University of Westminster (2020)
Blithe Spirits: Absent British Women Couturiers – The Rahvis Sisters (1928 – 1981)

Supervisor(s)

Professor Catherine Dormor, Professor Andrew Groves

Thesis

Blithe Spirits: Absent British Women Couturiers – The Rahvis Sisters (1928 – 1981)

About

This research project unearths and interrogates the absence/presence dichotomy surrounding the successful female fashion designers - The Rahvis Sisters (Raemonde and Dora). It asks, in what ways does their enduring ghostly presence via the popular cultural mediators of Film, Pathé Newsreel, Newspapers and Directories, challenge British culture’s disavowal of the accomplishment of women couturiers within the patriarchal canon of Post War British Couture? Framed within a Feminist critique, when locating where the Rahvis are/are not posited within Fashion History and do/do not exist today, this original undertaking engages in Filmmaking and Craft, to explore the fragments and remnants of the Rahvis’ existence located within Popular Culture. This will challenge orthodox patriarchal structures by reimagining and making:

  • A Super 8 ‘Newsreel’, inspired by the few Rahvis Pathé appearances when presenting their new collections, featuring a reconstructed ‘London Look’ (1945 – 55) capsule collection showcased within a ‘Fashion House’ setting, shot in and around Mayfair.

Feminist praxis, philosophy, cultural studies, an archival methodology and a critique of autobiographical modes in Fashion and Design History will be applied regarding how, when and where the Rahvis appear (or not) in both hierarchical and popular culture/media versions of History, along with the subversive reenacted media ‘present’ of this project’s practice.

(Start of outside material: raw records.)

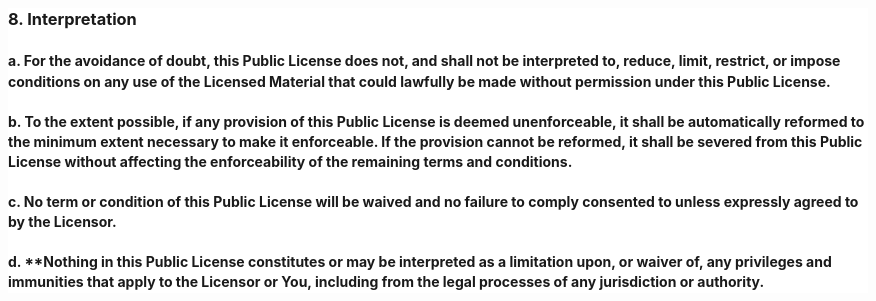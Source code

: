 ### 8. **Interpretation**

#### a. **For the avoidance of doubt,** this Public License does not, and shall not be interpreted to, reduce, limit, restrict, or impose conditions on any use of the Licensed Material that could lawfully be made without permission under this Public License.

#### b. **To the extent possible,** if any provision of this Public License is deemed unenforceable, it shall be automatically reformed to the minimum extent necessary to make it enforceable. If the provision cannot be reformed, it shall be severed from this Public License without affecting the enforceability of the remaining terms and conditions.

#### c. **No term or condition of this Public License will be waived** and no failure to comply consented to unless expressly agreed to by the Licensor.

#### d. **Nothing in this Public License constitutes or may be interpreted as a limitation upon, or waiver of, any privileges and immunities that apply to the Licensor or You, including from the legal processes of any jurisdiction or authority.
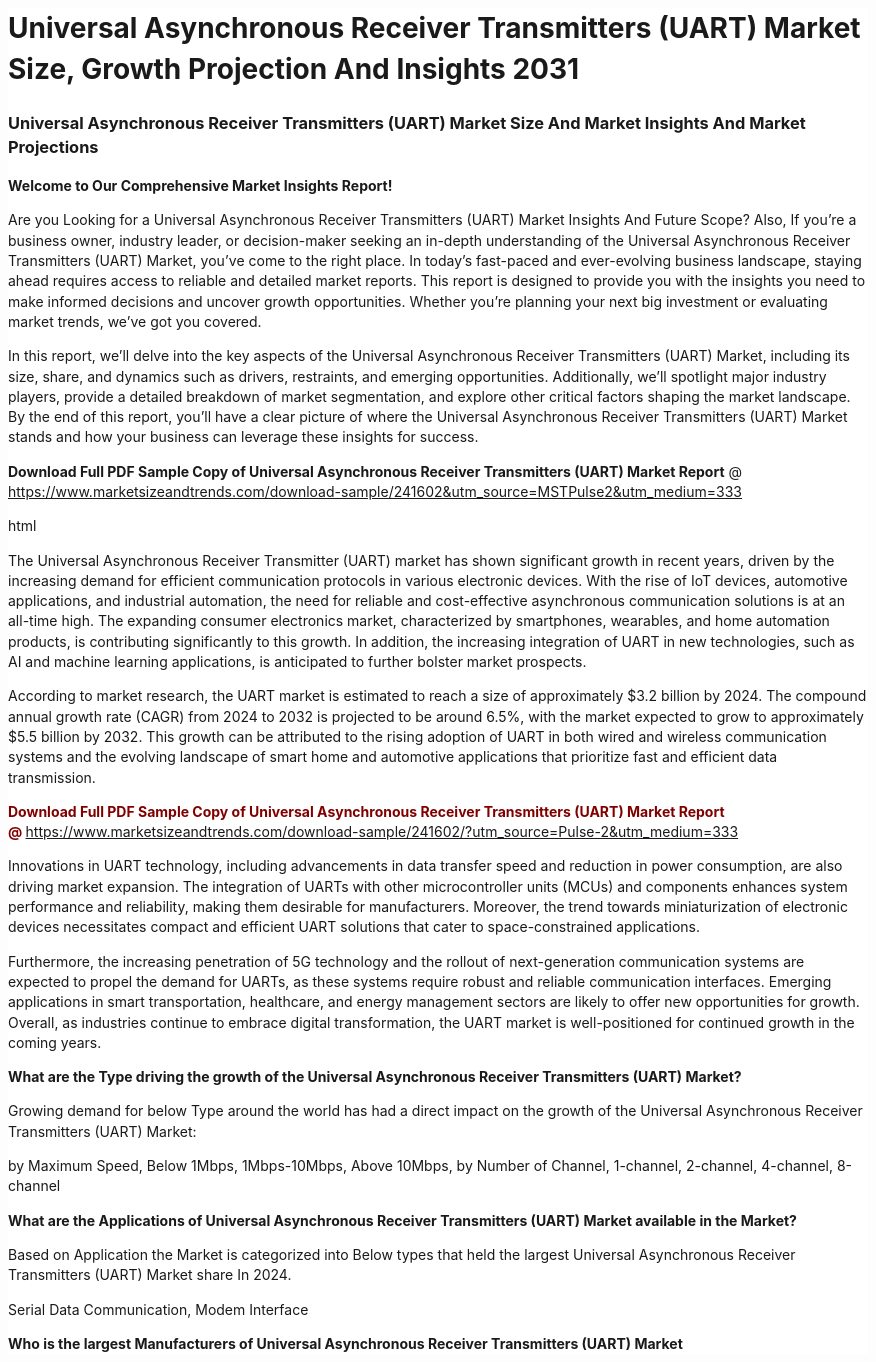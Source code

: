 <h1>Universal Asynchronous Receiver Transmitters (UART) Market Size, Growth Projection And Insights 2031</h1><div class="" data-test-id=""><h3><span class="">Universal Asynchronous Receiver Transmitters (UART) Market Size And Market Insights And Market Projections</span></h3></div><div class="" data-test-id=""><p><strong>Welcome to Our Comprehensive Market Insights Report!</strong></p><p>Are you Looking for a Universal Asynchronous Receiver Transmitters (UART) Market Insights And Future Scope? Also, If you&rsquo;re a business owner, industry leader, or decision-maker seeking an in-depth understanding of the Universal Asynchronous Receiver Transmitters (UART) Market, you&rsquo;ve come to the right place. In today&rsquo;s fast-paced and ever-evolving business landscape, staying ahead requires access to reliable and detailed market reports. This report is designed to provide you with the insights you need to make informed decisions and uncover growth opportunities. Whether you&rsquo;re planning your next big investment or evaluating market trends, we&rsquo;ve got you covered.</p><p>In this report, we&rsquo;ll delve into the key aspects of the Universal Asynchronous Receiver Transmitters (UART) Market, including its size, share, and dynamics such as drivers, restraints, and emerging opportunities. Additionally, we&rsquo;ll spotlight major industry players, provide a detailed breakdown of market segmentation, and explore other critical factors shaping the market landscape. By the end of this report, you&rsquo;ll have a clear picture of where the Universal Asynchronous Receiver Transmitters (UART) Market stands and how your business can leverage these insights for success.</p><p><strong>Download Full PDF Sample Copy of Universal Asynchronous Receiver Transmitters (UART) Market Report</strong> @ <a href="https://www.marketsizeandtrends.com/download-sample/241602&utm_source=MSTPulse2&utm_medium=333" target="_blank">https://www.marketsizeandtrends.com/download-sample/241602&utm_source=MSTPulse2&utm_medium=333</a></p></div><div class="" data-test-id=""><p><span class="">html<p>The Universal Asynchronous Receiver Transmitter (UART) market has shown significant growth in recent years, driven by the increasing demand for efficient communication protocols in various electronic devices. With the rise of IoT devices, automotive applications, and industrial automation, the need for reliable and cost-effective asynchronous communication solutions is at an all-time high. The expanding consumer electronics market, characterized by smartphones, wearables, and home automation products, is contributing significantly to this growth. In addition, the increasing integration of UART in new technologies, such as AI and machine learning applications, is anticipated to further bolster market prospects.</p><p>According to market research, the UART market is estimated to reach a size of approximately $3.2 billion by 2024. The compound annual growth rate (CAGR) from 2024 to 2032 is projected to be around 6.5%, with the market expected to grow to approximately $5.5 billion by 2032. This growth can be attributed to the rising adoption of UART in both wired and wireless communication systems and the evolving landscape of smart home and automotive applications that prioritize fast and efficient data transmission.</p><p><strong><span style="color: #800000;">Download Full PDF Sample Copy of Universal Asynchronous Receiver Transmitters (UART) Market Report @</span>&nbsp;</strong><a href="https://www.marketsizeandtrends.com/download-sample/241602/?utm_source=Pulse-2&amp;utm_medium=333">https://www.marketsizeandtrends.com/download-sample/241602/?utm_source=Pulse-2&amp;utm_medium=333</a></p><p>Innovations in UART technology, including advancements in data transfer speed and reduction in power consumption, are also driving market expansion. The integration of UARTs with other microcontroller units (MCUs) and components enhances system performance and reliability, making them desirable for manufacturers. Moreover, the trend towards miniaturization of electronic devices necessitates compact and efficient UART solutions that cater to space-constrained applications.</p><p>Furthermore, the increasing penetration of 5G technology and the rollout of next-generation communication systems are expected to propel the demand for UARTs, as these systems require robust and reliable communication interfaces. Emerging applications in smart transportation, healthcare, and energy management sectors are likely to offer new opportunities for growth. Overall, as industries continue to embrace digital transformation, the UART market is well-positioned for continued growth in the coming years.</p></span></p><p><strong><span class="">What are the&nbsp;Type driving the growth of the Universal Asynchronous Receiver Transmitters (UART) Market?</span></strong></p></div><div class="" data-test-id=""><p><span class="">Growing demand for below Type around the world has had a direct impact on the growth of the Universal Asynchronous Receiver Transmitters (UART) Market:</span></p></div><div class="" data-test-id=""><p>by Maximum Speed, Below 1Mbps, 1Mbps-10Mbps, Above 10Mbps, by Number of Channel, 1-channel, 2-channel, 4-channel, 8-channel</p><p><span class=""><strong>What are the&nbsp;Applications&nbsp;of Universal Asynchronous Receiver Transmitters (UART) Market available in the Market?</strong></span></p></div><div class="" data-test-id=""><p><span class="">Based on Application the Market is categorized into Below types that held the largest Universal Asynchronous Receiver Transmitters (UART) Market share In 2024.</span></p></div><div class="" data-test-id=""><p><span class="">Serial Data Communication, Modem Interface</span></p><p><span class=""><strong>Who is the largest Manufacturers of Universal Asynchronous Receiver Transmitters (UART) Market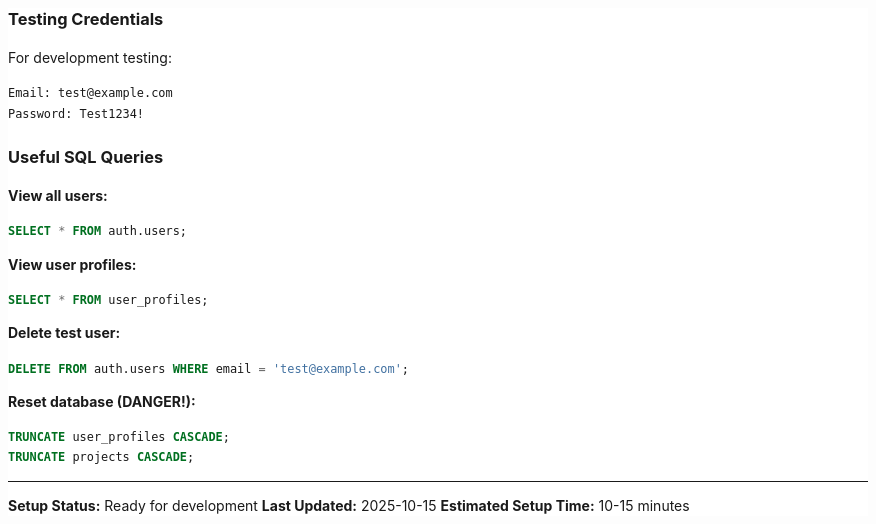 ### Testing Credentials

For development testing:
```
Email: test@example.com
Password: Test1234!
```

### Useful SQL Queries

**View all users:**
```sql
SELECT * FROM auth.users;
```

**View user profiles:**
```sql
SELECT * FROM user_profiles;
```

**Delete test user:**
```sql
DELETE FROM auth.users WHERE email = 'test@example.com';
```

**Reset database (DANGER!):**
```sql
TRUNCATE user_profiles CASCADE;
TRUNCATE projects CASCADE;
```

---

**Setup Status:** Ready for development
**Last Updated:** 2025-10-15
**Estimated Setup Time:** 10-15 minutes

Throughout, locating, analysis and decoding of the surviving historical media featuring the Rahvis will underpin an original interdisciplinary methodology that applies theoretical approaches to cultural narratives, history and memory, in relation to the Rahvis’ particularly distinctive relationship with the media from 1928 to 1981 via their: 

• costume design for film

• collections and interviews in Pathé Newsreels

• designs, customers, business innovations in Newspapers and Magazines

• business and personal media geography in Directories, Diaries and ephemera

These pioneering readings and their critical examination will generate new narratives, reanimating the once ghostly Rahvis.